As I have already elaborated before that procrastination is a deceptive mental process, also because the ‘distracting tasks’ are part of your day to day work cycle, but are not the most pressing tasks at hand. What is distraction? Paul Graham has defined distraction as, “desirable at the wrong time”. We are hard-wired to procrastinate. Therefore, when we want to be distracted, we will be. Procrastination nourishes on distractions. So shut off the all possible addictive trappings (routine tasks, internet, mobile, music system, TV, friends, leisure reading magazines or books, etc.) of distractions when you are addressing a demanding task. You need to literally starve it of distractions.
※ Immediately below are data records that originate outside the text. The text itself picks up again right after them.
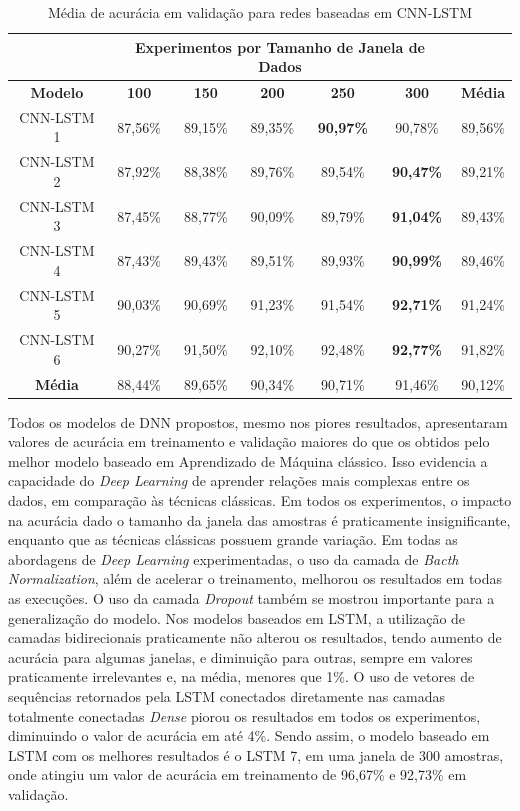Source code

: \begin{table}[H]
\scriptsize
\centering
\caption{Média de acurácia em validação para redes baseadas em CNN-LSTM} 
\label{table:cnn_lstm_results_tipo_superficie_1}
\begin{tabular}{ccccccc}
\cmidrule(lr){2-6}
& \multicolumn{5}{c}{\textbf{Experimentos por Tamanho de Janela de Dados}} & \multicolumn{1}{c}{} \\ \midrule
\textbf{Modelo} & \textbf{100} & \textbf{150} & \textbf{200} & \textbf{250} & \textbf{300} & \textbf{Média} \\ \midrule
CNN-LSTM 1 & 87,56\% & 89,15\% & 89,35\% & \textbf{90,97\%} & 90,78\% & 89,56\% \\ \midrule
CNN-LSTM 2 & 87,92\% & 88,38\% & 89,76\% & 89,54\% & \textbf{90,47\%} & 89,21\% \\ \midrule
CNN-LSTM 3 & 87,45\% & 88,77\% & 90,09\% & 89,79\% & \textbf{91,04\%} & 89,43\% \\ \midrule
CNN-LSTM 4 & 87,43\% & 89,43\% & 89,51\% & 89,93\% & \textbf{90,99\%} & 89,46\% \\ \midrule
CNN-LSTM 5 & 90,03\% & 90,69\% & 91,23\% & 91,54\% & \textbf{92,71\%} & 91,24\% \\ \midrule
CNN-LSTM 6 & 90,27\% & 91,50\% & 92,10\% & 92,48\% &\cellcolor[HTML]{34FF34}\textbf{92,77\%} & 91,82\% \\ \midrule
\textbf{Média} & 88,44\% & 89,65\% & 90,34\% & 90,71\% & 91,46\% & 90,12\% \\ \bottomrule
\end{tabular}
\end{table}

Todos os modelos de DNN propostos, mesmo nos piores resultados, apresentaram valores de acurácia em treinamento e validação maiores do que os obtidos pelo melhor modelo baseado em Aprendizado de Máquina clássico. Isso evidencia a capacidade do \textit{Deep Learning} de aprender relações mais complexas entre os dados, em comparação às técnicas clássicas. Em todos os experimentos, o impacto na acurácia dado o tamanho da janela das amostras é praticamente insignificante, enquanto que as técnicas clássicas possuem grande variação. Em todas as abordagens de \textit{Deep Learning} experimentadas, o uso da camada de \textit{Bacth Normalization}, além de acelerar o treinamento, melhorou os resultados em todas as execuções. O uso da camada \textit{Dropout} também se mostrou importante para a generalização do modelo. Nos modelos baseados em LSTM, a utilização de camadas bidirecionais praticamente não alterou os resultados, tendo aumento de acurácia para algumas janelas, e diminuição para outras, sempre em valores praticamente irrelevantes e, na média, menores que 1\%. O uso de vetores de sequências retornados pela LSTM conectados diretamente nas camadas totalmente conectadas \textit{Dense} piorou os resultados em todos os experimentos, diminuindo o valor de acurácia em até 4\%. Sendo assim, o modelo baseado em LSTM com os melhores resultados é o LSTM 7, em uma janela de 300 amostras, onde atingiu um valor de acurácia em treinamento de 96,67\% e 92,73\% em validação.

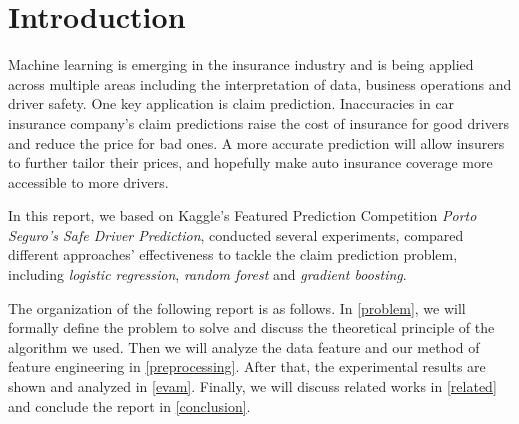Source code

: \documentclass{standalone}
\begin{document}
\section{Introduction}


Machine learning is emerging in the insurance industry and is being applied
across multiple areas including the interpretation of data, business operations
and driver safety. One key application is claim prediction. Inaccuracies in car
insurance company's claim predictions raise the cost of insurance for good
drivers and reduce the price for bad ones. A more accurate prediction will
allow insurers to further tailor their prices, and hopefully make auto
insurance coverage more accessible to more drivers.

In this report, we based on Kaggle's Featured Prediction Competition
\emph{Porto Seguro's Safe Driver Prediction}\cite{kaggle}, conducted several
experiments, compared different approaches' effectiveness to tackle the claim
prediction problem, including \emph{logistic regression}, \emph{random forest} and \emph{gradient boosting}.

The organization of the following report is as follows. In \cref{problem}, we will
formally define the problem to solve and discuss the theoretical principle of
the algorithm we used. Then we will analyze the data feature and our method of
feature engineering in \cref{preprocessing}. After that, the experimental results are
shown and analyzed in \cref{evam}. Finally, we will discuss related works in \cref{related} and
conclude the report in \cref{conclusion}.
\end{document}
First learn to respect your productive time and then (once you have effectuated predetermined tasks) only indulge in such distractions. In my opinion, procrastination has a lot to do with distraction than anything else. The promising way of maintaining good focus on task is by inhibiting the distractions from coming into focus. Sounds simple… difficult in practice, but it works

I don’t believe in making the choice of ‘not to do it now’. A decision is a choice of action in indecision. There will be an unceasing struggle between our emotional impulse and our reasoning. There should be equipoise between intellect and your mind. A choice between procrastination and action.When we are drawn by a dream, action happens naturally. It is only when we misplace the purpose of our being that we surrender to procrastination.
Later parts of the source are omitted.